=== Begin Enclosure ===
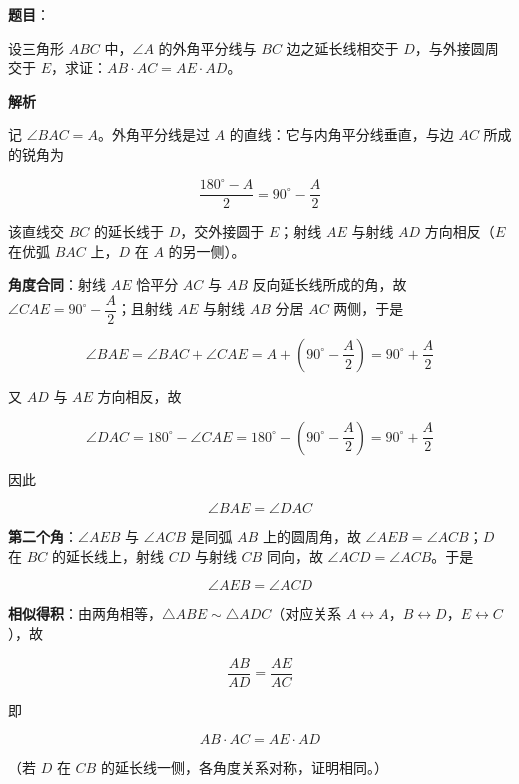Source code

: \begin{answer}

\textbf{题目}：

设三角形 $ABC$ 中，$\angle A$ 的外角平分线与 $BC$ 边之延长线相交于 $D$，与外接圆周交于 $E$，求证：$AB\cdot AC=AE\cdot AD$。

\textbf{解析}

记 $\angle BAC=A$。外角平分线是过 $A$ 的直线：它与内角平分线垂直，与边 $AC$ 所成的锐角为

\nopagebreak[4]
\[
\frac{180^\circ-A}{2}=90^\circ-\frac A2
\]

该直线交 $BC$ 的延长线于 $D$，交外接圆于 $E$；射线 $AE$ 与射线 $AD$ 方向相反（$E$ 在优弧 $BAC$ 上，$D$ 在 $A$ 的另一侧）。

\textbf{角度合同}：射线 $AE$ 恰平分 $AC$ 与 $AB$ 反向延长线所成的角，故 $\angle CAE=90^\circ-\dfrac A2$；且射线 $AE$ 与射线 $AB$ 分居 $AC$ 两侧，于是

\nopagebreak[4]
\[
\angle BAE=\angle BAC+\angle CAE=A+\left(90^\circ-\frac A2\right)=90^\circ+\frac A2
\]

又 $AD$ 与 $AE$ 方向相反，故

\nopagebreak[4]
\[
\angle DAC=180^\circ-\angle CAE=180^\circ-\left(90^\circ-\frac A2\right)=90^\circ+\frac A2
\]

因此

\nopagebreak[4]
\[
\angle BAE=\angle DAC
\]

\textbf{第二个角}：$\angle AEB$ 与 $\angle ACB$ 是同弧 $AB$ 上的圆周角，故 $\angle AEB=\angle ACB$；$D$ 在 $BC$ 的延长线上，射线 $CD$ 与射线 $CB$ 同向，故 $\angle ACD=\angle ACB$。于是

\nopagebreak[4]
\[
\angle AEB=\angle ACD
\]

\textbf{相似得积}：由两角相等，$\triangle ABE\sim\triangle ADC$（对应关系 $A\leftrightarrow A$，$B\leftrightarrow D$，$E\leftrightarrow C$），故

\nopagebreak[4]
\[
\frac{AB}{AD}=\frac{AE}{AC}
\]

即

\nopagebreak[4]
\[
AB\cdot AC=AE\cdot AD
\]

（若 $D$ 在 $CB$ 的延长线一侧，各角度关系对称，证明相同。）


\end{answer}
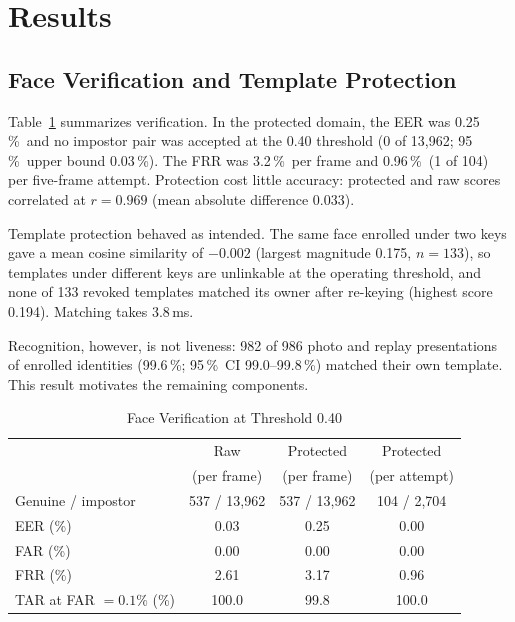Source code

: \documentclass{ieeeaccess}
\newcommand{\pct}{\,\%}
\begin{document}
\section{Results}
\label{sec:results}

\subsection{Face Verification and Template Protection}
\label{sec:res-face}
Table~\ref{tab:face} summarizes verification. In the protected domain, the EER was 0.25\pct\ and no
impostor pair was accepted at the 0.40 threshold (0 of 13,962; 95\pct\ upper bound 0.03\pct). The FRR
was 3.2\pct\ per frame and 0.96\pct\ (1 of 104) per five-frame attempt. Protection cost little
accuracy: protected and raw scores correlated at $r=0.969$ (mean absolute difference 0.033).

Template protection behaved as intended. The same face enrolled under two keys gave a mean cosine
similarity of $-0.002$ (largest magnitude 0.175, $n=133$), so templates under different keys are
unlinkable at the operating threshold, and none of 133 revoked templates matched its owner after
re-keying (highest score 0.194). Matching takes 3.8\,ms.

Recognition, however, is not liveness: 982 of 986 photo and replay presentations of enrolled identities
(99.6\pct; 95\pct\ CI 99.0--99.8\pct) matched their own template. This result motivates the
remaining components.

\begin{table}[!t]
\caption{Face Verification at Threshold 0.40}
\label{tab:face}
\centering
\footnotesize
\setlength{\tabcolsep}{4pt}
\begin{tabular}{lccc}
\toprule
 & Raw & Protected & Protected \\
 & (per frame) & (per frame) & (per attempt) \\
\midrule
Genuine / impostor & 537 / 13,962 & 537 / 13,962 & 104 / 2,704 \\
EER (\%) & 0.03 & 0.25 & 0.00 \\
FAR (\%) & 0.00 & 0.00 & 0.00 \\
FRR (\%) & 2.61 & 3.17 & 0.96 \\
TAR at FAR $=0.1\%$ (\%) & 100.0 & 99.8 & 100.0 \\
\bottomrule
\end{tabular}
\end{table}
\end{document}
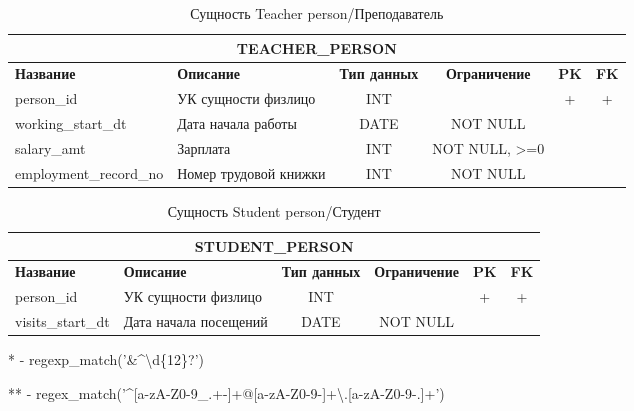 \documentclass[a4paper]{article}
\begin{document}
\begin{table}[!hbt]
\begin{tabularx}{\textwidth}{|l|X|c|c|c|c|}
\hline
\multicolumn{6}{|c|}{\textbf{TEACHER\_PERSON}}                                                                          \\ \hline
\textbf{Название}      & \textbf{Описание}     & \textbf{Тип данных} & \textbf{Ограничение} & \textbf{PK} & \textbf{FK} \\ \hline
person\_id             & УК сущности физлицо   & INT                 &                      & +           & +           \\ \hline
working\_start\_dt     & Дата начала работы    & DATE        & NOT NULL             &             &             \\ \hline
salary\_amt            & Зарплата              & INT                 &            NOT NULL, >=0          &             &             \\ \hline
employment\_record\_no & Номер трудовой книжки & INT                 & NOT NULL             &             &             \\ \hline
\end{tabularx}
\caption{Сущность Teacher person/Преподаватель}
\end{table}

\begin{table}[!hbt]
\begin{tabularx}{\textwidth}{|l|X|c|c|c|c|}
\hline
\multicolumn{6}{|c|}{\textbf{STUDENT\_PERSON}}                                                                          \\ \hline
\textbf{Название}      & \textbf{Описание}     & \textbf{Тип данных} & \textbf{Ограничение} & \textbf{PK} & \textbf{FK} \\ \hline
person\_id             & УК сущности физлицо   & INT                 &                      & +           & +           \\ \hline
visits\_start\_dt      & Дата начала посещений & DATE        & NOT NULL             &             &             \\ \hline
\end{tabularx}
\caption{Сущность Student person/Студент}
\end{table}

 * - regexp\_match('\&\^{}\textbackslash{}d\{12\}?\textdollar{}')

 ** - regex\_match('\^{}[a-zA-Z0-9\_.+-]+@[a-zA-Z0-9-]+\textbackslash{}.[a-zA-Z0-9-.]+\textdollar{}')
 
\end{document}
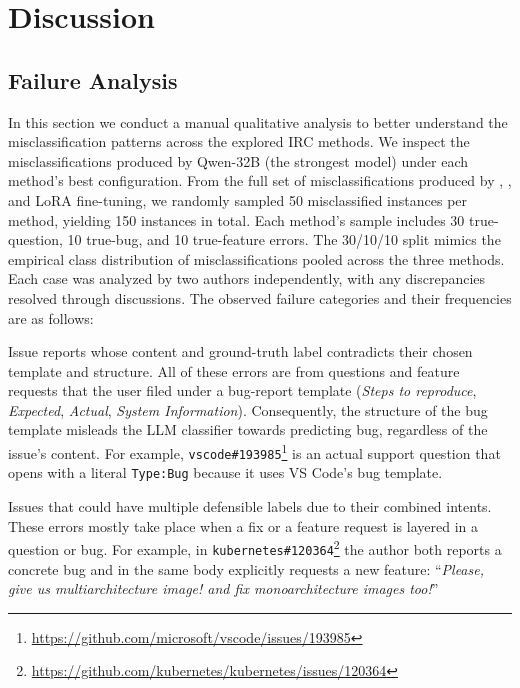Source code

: 
\section{Discussion}
\label{sec:discussion}

\subsection{Failure Analysis}
\label{sec:disc-failures}

In this section we conduct a manual qualitative analysis to better understand the misclassification patterns across the explored IRC methods. We inspect the misclassifications produced by Qwen-32B (the strongest model) under each method's best configuration. 
From the full set of misclassifications produced by \ragtag, \bragtag, and LoRA fine-tuning, we randomly sampled 50 misclassified instances per method, yielding 150 instances in total. Each method's sample includes 30 true-question, 10 true-bug, and 10 true-feature errors. The 30/10/10 split mimics the empirical class distribution of misclassifications pooled across the three methods. Each case was analyzed by two authors independently, with any discrepancies resolved through discussions. The observed failure categories and their frequencies are as follows:

 Issue reports whose content and ground-truth label contradicts their chosen template and structure. All of these errors are from questions and feature requests that the user filed under a bug-report template (\textit{Steps to reproduce}, \textit{Expected}, \textit{Actual}, \textit{System Information}). Consequently, the structure of the bug template misleads the LLM classifier towards predicting bug, regardless of the issue's content. For example, \texttt{vscode\#193985}\footnote{\url{https://github.com/microsoft/vscode/issues/193985}} is an actual support question that opens with a literal \texttt{Type:Bug} because it uses VS Code's bug template.

 Issues that could have multiple defensible labels due to their combined intents. These errors mostly take place when a fix or a feature request is layered in a question or bug. For example, in \texttt{kubernetes\#120364}\footnote{\url{https://github.com/kubernetes/kubernetes/issues/120364}} the author both reports a concrete bug and in the same body explicitly requests a new feature: ``\textit{Please, give us multiarchitecture image! and fix monoarchitecture images too!}''

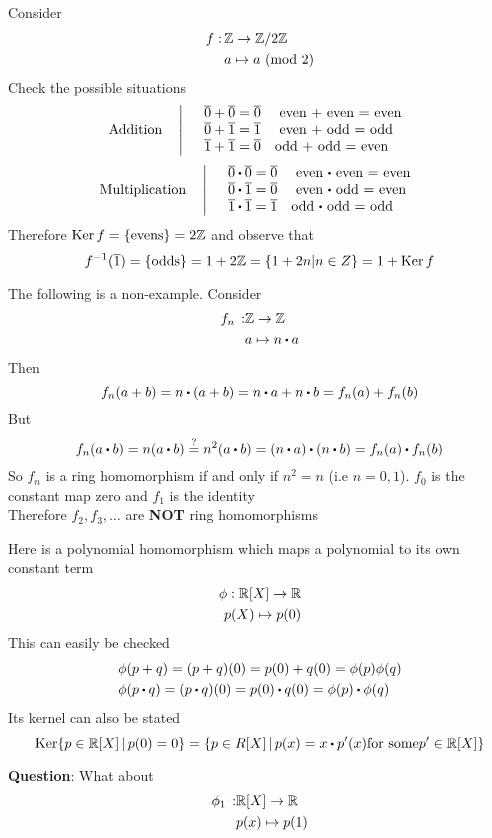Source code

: \documentclass[../Main.tex]{subfiles}
\begin{document}
\begin{example}
	Consider 
	\begin{align*}
		f: \,&\mathbb{Z} \to \mathbb{Z}/2\mathbb{Z}\\
		&a \mapsto a \ (\mathrm{mod}\ 2)
	\end{align*}
	Check the possible situations
	\begin{equation*}
	\text{Addition}  \quad \left|\quad\begin{array}{>$l<$}
	$\obar{0}+ \obar{0} = \obar{0}$ \quad
	even $+ $ even = even\\
	$\obar{0}+ \obar{1}= \obar{1}$ \quad
	even $+ $ odd = odd\\
	$\obar{1}+ \obar{1} = \obar{0}$\quad
	odd $+ $ odd = even
	\end{array}\right.
	\end{equation*}
	\begin{equation*}
	\text{Multiplication} \quad \left|\quad\begin{array}{>$l<$}
	$\obar{0}\rdot \obar{0} = \obar{0}$ \quad
	even $\rdot $ even = even\\
	$\obar{0}\rdot \obar{1}= \obar{0}$ \quad
	even $\rdot $ odd = even\\
	$\obar{1}\rdot \obar{1} = \obar{1}$\quad
	odd $\rdot $ odd = odd
	\end{array}\right.
	\end{equation*}
	Therefore $\operatorname{Ker} f = \{\text{evens}\} = 2\mathbb{Z}$ and observe that
	\[f^{-1}(\overline{1}) = \{ \text{odds}\} = 1+2\mathbb{Z} = \{1+2n | n\in Z\} = 1+\operatorname{Ker} f\]
\end{example}
\begin{example}
	The following is a non-example. Consider
	\begin{align*}
		f_n \,:& \Z \to \Z \\
		&a \mapsto n\rdot a
	\end{align*}
	Then
	\[f_n(a+b)=n\rdot (a+b)=n\rdot a+n\rdot b= f_n(a)+f_n(b)\]
	But 
	\[f_n(a\rdot b)=n(a\rdot b) \stackrel{?}{=} n^2(a\rdot b)=(n\rdot a)\rdot (n\rdot b)=f_n(a)\rdot f_n(b)\]
	So $f_n$ is a ring homomorphism if and only if $n^2=n$ (i.e $n=0,1$). $f_0$ is the constant map zero and $f_1$ is the identity\\
	Therefore $f_2,f_3,\dots $ are \textbf{NOT} ring homomorphisms
\end{example}
\begin{example}
	Here is a polynomial homomorphism which maps a polynomial to its own constant term
	\begin{align*}
		\phi: \mathbb{R}[X] \to \mathbb{R} \\
		p(X) \mapsto p(0)
	\end{align*}
	This can easily be checked
	\begin{align*}
		&\phi(p+q) = (p+q)(0)=p(0)+q(0)=\phi(p)\phi(q)\\
		&\phi(p\rdot q)=(p\rdot q)(0)=p(0)\rdot q(0)=\phi(p)\rdot \phi(q)\\
	\end{align*}
	Its kernel can also be stated
	\[\Ker \{p\in \R[X]\,|\,p(0)=0\} = \{p\in R[X]\,|\,p(x) = x\rdot p'(x) \text{for some} p'\in \R[X]\}\]
\end{example}
\textbf{Question}: What about
\begin{align*}
	\phi_1 \,: &\mathbb{R}[X] \to \mathbb{R}\\
	&p(x) \mapsto p(1)
\end{align*}
\end{document}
=== End Enclosure ===
WHAT IS REQUIRED:
A single figure is expected: the count of lines in the data above that include the word "Сущность".

EXERCISE RESULT:
2